Your objective: Say, as a bare number, how many lines of the listing contain "tasks".

Material provided:
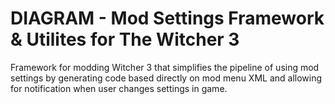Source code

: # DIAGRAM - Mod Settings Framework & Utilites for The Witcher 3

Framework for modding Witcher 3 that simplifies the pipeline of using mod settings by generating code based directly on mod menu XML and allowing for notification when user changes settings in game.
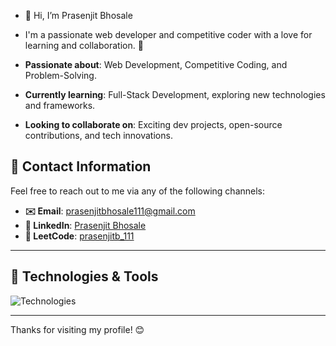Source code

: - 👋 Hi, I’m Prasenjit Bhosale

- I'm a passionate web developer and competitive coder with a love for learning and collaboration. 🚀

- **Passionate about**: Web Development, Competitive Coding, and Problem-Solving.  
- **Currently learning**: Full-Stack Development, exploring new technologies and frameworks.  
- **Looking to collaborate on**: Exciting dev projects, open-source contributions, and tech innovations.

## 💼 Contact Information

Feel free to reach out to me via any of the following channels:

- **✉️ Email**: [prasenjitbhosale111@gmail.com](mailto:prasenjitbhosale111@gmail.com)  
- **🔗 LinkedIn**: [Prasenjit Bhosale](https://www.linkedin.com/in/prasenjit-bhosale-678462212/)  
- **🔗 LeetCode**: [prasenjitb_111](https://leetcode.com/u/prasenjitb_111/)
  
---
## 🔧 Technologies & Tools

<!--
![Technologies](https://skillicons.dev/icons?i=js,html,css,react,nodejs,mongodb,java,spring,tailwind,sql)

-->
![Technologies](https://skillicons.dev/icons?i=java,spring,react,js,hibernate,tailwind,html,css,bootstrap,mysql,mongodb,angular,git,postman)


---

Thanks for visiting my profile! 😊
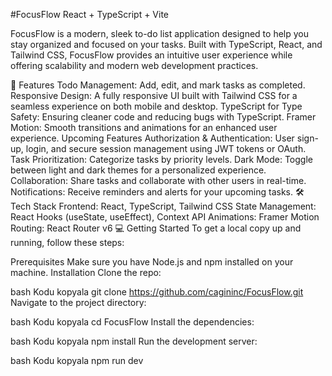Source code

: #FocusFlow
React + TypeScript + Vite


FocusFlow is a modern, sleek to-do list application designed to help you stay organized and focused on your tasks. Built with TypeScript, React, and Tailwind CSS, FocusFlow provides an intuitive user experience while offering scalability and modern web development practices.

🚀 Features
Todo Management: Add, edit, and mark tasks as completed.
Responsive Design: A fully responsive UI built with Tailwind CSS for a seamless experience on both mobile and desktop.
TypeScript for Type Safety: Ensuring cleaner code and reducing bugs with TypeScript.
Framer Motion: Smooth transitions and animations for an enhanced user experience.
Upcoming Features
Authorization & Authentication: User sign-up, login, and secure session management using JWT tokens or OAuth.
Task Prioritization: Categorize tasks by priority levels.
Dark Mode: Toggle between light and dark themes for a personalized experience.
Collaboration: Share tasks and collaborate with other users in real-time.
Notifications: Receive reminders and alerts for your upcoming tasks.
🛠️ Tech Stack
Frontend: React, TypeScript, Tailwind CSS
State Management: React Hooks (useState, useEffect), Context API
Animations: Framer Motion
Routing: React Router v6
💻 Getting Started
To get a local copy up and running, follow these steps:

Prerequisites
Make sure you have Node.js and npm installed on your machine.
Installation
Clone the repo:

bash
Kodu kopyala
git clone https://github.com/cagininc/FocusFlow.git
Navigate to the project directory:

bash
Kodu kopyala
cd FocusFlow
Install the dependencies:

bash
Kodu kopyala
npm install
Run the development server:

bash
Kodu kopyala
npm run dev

==

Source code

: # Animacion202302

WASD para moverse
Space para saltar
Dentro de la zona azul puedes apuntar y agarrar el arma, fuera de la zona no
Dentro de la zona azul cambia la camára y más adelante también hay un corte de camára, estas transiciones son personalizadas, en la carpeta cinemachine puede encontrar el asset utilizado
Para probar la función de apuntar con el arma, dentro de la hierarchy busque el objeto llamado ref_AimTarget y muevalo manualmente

==

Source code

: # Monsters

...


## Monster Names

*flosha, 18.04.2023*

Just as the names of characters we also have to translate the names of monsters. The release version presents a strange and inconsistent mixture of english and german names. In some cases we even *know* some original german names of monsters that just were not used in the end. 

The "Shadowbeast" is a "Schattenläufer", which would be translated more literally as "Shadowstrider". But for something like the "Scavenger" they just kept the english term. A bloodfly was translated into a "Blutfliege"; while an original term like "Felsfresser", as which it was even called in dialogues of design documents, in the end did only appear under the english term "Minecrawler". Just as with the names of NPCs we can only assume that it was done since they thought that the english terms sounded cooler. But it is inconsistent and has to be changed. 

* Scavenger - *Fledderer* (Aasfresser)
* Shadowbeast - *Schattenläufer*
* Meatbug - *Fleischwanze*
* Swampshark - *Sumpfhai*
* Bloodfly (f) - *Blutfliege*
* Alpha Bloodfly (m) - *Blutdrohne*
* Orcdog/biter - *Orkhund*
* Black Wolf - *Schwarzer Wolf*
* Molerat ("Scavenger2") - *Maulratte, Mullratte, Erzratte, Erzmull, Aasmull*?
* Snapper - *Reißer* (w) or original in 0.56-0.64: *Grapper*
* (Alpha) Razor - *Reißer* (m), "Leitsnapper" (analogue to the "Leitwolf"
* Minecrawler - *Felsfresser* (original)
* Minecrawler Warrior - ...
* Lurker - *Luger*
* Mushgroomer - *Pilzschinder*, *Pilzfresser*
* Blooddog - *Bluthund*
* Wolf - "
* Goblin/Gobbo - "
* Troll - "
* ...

Response: 5